## Dataset
..........
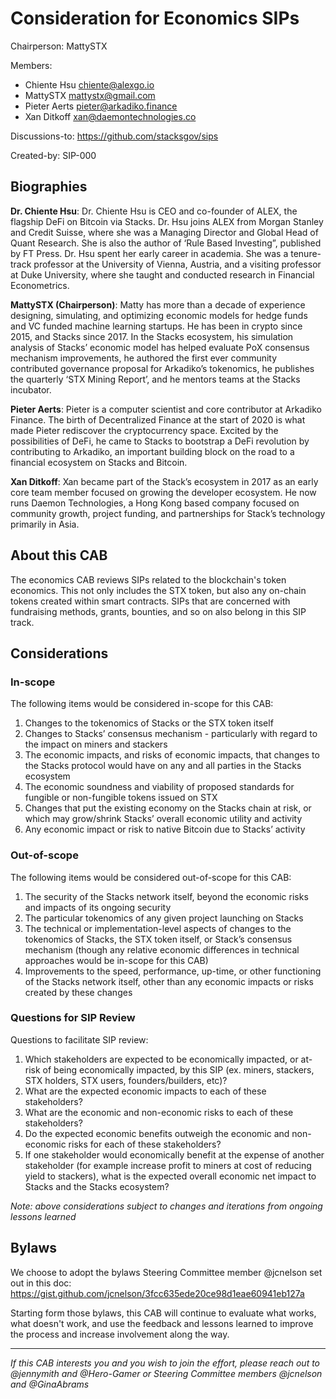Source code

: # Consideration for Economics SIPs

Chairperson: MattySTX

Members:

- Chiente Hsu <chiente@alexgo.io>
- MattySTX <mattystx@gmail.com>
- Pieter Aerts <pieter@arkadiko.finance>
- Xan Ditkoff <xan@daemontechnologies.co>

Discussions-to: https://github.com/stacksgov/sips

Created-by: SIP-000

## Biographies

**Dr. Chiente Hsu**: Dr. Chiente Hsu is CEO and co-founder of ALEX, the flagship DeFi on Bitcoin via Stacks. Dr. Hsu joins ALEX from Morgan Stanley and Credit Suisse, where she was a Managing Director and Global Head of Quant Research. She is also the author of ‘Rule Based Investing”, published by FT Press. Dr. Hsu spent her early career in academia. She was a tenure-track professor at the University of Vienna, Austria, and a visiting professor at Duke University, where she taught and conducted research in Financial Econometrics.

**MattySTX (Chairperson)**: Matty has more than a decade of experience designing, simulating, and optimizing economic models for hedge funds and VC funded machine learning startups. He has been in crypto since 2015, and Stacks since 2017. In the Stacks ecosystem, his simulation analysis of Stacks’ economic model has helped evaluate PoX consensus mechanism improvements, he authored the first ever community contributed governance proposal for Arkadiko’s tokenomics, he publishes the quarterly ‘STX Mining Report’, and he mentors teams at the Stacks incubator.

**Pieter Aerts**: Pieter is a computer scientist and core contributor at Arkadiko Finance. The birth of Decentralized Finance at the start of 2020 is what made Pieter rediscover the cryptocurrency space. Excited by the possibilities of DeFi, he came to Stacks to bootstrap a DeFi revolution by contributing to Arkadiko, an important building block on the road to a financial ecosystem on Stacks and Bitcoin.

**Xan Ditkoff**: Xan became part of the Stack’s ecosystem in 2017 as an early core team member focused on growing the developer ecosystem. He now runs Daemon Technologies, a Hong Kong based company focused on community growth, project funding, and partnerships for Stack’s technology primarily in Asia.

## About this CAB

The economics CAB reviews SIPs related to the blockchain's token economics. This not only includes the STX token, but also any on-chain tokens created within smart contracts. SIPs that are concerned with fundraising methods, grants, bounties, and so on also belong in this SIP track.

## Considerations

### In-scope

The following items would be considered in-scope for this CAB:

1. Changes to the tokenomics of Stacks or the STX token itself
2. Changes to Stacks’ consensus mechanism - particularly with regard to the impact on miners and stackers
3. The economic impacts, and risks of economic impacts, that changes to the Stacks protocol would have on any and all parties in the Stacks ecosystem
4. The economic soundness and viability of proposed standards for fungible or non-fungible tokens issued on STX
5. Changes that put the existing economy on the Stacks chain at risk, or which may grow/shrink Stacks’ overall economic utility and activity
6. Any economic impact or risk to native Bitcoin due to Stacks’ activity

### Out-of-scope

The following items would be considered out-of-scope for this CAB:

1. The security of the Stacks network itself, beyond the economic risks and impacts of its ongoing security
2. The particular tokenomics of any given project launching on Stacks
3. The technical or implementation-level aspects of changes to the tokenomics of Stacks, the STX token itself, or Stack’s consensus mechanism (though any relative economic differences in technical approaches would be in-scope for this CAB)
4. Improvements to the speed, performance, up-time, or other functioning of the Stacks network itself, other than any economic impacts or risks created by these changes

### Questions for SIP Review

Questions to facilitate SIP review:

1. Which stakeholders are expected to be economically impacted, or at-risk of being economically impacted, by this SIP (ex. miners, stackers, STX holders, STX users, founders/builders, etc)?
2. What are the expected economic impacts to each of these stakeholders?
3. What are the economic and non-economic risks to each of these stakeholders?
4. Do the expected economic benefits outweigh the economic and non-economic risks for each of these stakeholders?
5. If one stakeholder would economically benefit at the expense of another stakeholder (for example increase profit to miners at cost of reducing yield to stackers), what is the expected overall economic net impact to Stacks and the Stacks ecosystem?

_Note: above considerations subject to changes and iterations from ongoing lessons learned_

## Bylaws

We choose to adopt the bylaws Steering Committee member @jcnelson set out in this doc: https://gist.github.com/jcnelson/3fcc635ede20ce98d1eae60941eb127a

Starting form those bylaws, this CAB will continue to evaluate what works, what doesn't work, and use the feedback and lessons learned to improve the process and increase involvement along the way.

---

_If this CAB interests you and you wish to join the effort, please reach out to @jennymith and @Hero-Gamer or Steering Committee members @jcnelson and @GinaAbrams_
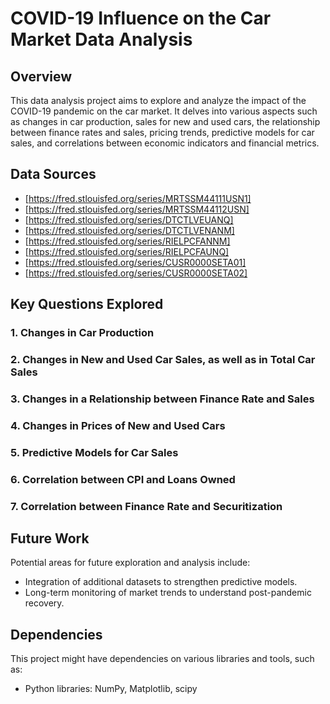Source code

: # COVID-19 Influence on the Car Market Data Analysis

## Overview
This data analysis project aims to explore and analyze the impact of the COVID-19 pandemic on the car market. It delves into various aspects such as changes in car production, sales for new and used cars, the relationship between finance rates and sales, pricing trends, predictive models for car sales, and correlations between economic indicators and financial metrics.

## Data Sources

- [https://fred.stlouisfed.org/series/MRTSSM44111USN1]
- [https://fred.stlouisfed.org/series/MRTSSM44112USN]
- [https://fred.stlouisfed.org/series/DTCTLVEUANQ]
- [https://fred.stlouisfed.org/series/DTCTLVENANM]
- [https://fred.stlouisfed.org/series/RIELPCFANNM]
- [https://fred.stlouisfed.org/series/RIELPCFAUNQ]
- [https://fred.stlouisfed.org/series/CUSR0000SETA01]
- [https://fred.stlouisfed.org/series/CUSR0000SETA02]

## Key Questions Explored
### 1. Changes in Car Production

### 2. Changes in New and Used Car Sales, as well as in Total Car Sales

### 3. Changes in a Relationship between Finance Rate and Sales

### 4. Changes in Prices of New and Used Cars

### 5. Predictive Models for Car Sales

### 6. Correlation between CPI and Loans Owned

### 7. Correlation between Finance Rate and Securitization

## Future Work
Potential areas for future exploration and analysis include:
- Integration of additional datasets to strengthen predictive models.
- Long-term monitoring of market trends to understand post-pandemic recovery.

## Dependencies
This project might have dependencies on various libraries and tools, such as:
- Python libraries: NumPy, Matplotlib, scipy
..........
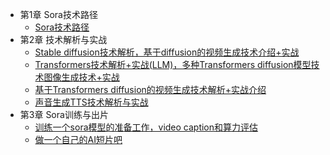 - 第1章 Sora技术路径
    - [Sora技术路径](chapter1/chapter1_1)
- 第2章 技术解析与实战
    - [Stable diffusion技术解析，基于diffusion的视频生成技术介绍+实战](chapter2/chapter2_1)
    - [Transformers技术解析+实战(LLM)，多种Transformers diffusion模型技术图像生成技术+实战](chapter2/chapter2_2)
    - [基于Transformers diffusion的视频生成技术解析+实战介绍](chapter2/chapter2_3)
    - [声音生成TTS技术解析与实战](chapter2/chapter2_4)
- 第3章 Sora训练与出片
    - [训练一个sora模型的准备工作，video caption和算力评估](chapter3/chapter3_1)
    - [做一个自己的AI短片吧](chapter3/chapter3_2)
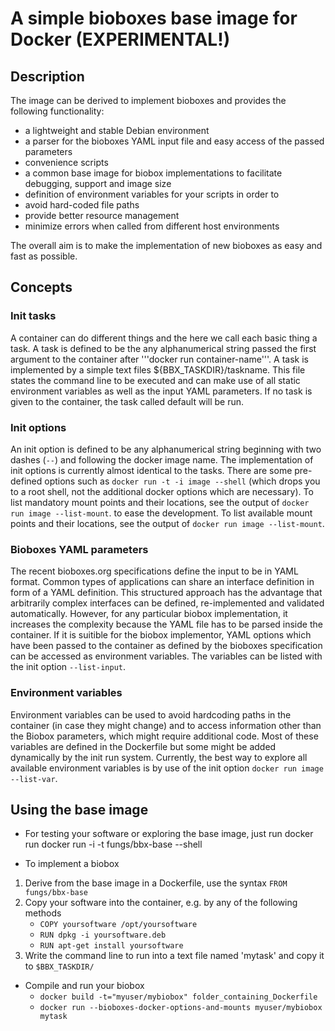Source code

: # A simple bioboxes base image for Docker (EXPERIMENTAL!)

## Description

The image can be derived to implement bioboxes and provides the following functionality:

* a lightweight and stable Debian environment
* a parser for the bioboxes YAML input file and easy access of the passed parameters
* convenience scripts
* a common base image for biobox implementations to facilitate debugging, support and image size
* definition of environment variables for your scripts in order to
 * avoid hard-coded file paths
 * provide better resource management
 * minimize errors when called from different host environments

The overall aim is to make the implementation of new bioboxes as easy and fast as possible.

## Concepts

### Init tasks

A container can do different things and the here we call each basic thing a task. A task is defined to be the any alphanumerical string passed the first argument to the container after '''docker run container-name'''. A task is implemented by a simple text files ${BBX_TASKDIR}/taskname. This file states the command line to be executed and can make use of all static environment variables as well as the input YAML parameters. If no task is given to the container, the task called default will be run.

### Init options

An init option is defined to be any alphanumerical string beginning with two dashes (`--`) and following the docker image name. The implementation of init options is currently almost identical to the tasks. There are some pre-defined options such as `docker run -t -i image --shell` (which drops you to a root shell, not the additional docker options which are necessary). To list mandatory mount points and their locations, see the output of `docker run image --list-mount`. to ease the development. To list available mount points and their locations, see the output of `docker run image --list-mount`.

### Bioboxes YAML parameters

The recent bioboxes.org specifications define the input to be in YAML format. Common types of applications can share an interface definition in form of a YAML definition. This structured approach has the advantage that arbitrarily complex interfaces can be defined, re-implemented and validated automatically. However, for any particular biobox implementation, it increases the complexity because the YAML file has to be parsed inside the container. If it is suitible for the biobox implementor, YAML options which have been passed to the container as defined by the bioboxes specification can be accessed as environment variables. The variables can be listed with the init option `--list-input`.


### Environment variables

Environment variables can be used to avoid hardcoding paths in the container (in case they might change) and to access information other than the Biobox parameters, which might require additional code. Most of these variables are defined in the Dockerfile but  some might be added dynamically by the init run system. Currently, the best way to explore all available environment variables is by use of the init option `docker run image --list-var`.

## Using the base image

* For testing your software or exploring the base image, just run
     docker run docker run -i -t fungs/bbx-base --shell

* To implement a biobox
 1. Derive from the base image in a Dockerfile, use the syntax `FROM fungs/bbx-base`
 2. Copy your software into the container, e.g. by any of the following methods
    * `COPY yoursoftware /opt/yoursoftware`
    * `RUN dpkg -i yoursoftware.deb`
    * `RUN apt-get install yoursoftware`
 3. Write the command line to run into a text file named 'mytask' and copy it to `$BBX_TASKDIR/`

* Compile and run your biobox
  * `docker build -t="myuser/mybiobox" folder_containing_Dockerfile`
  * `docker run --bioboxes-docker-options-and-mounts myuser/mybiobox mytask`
..........
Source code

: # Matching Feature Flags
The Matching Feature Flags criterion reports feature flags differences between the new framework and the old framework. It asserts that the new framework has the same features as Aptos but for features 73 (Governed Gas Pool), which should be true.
..........
## What the exercise asks
Return, word for word, the lines of the data above from the line with "1. Changes to" through the line with "3. The economic", inclusive.

## Result of the task
1. Changes to the tokenomics of Stacks or the STX token itself
2. Changes to Stacks’ consensus mechanism - particularly with regard to the impact on miners and stackers
3. The economic impacts, and risks of economic impacts, that changes to the Stacks protocol would have on any and all parties in the Stacks ecosystem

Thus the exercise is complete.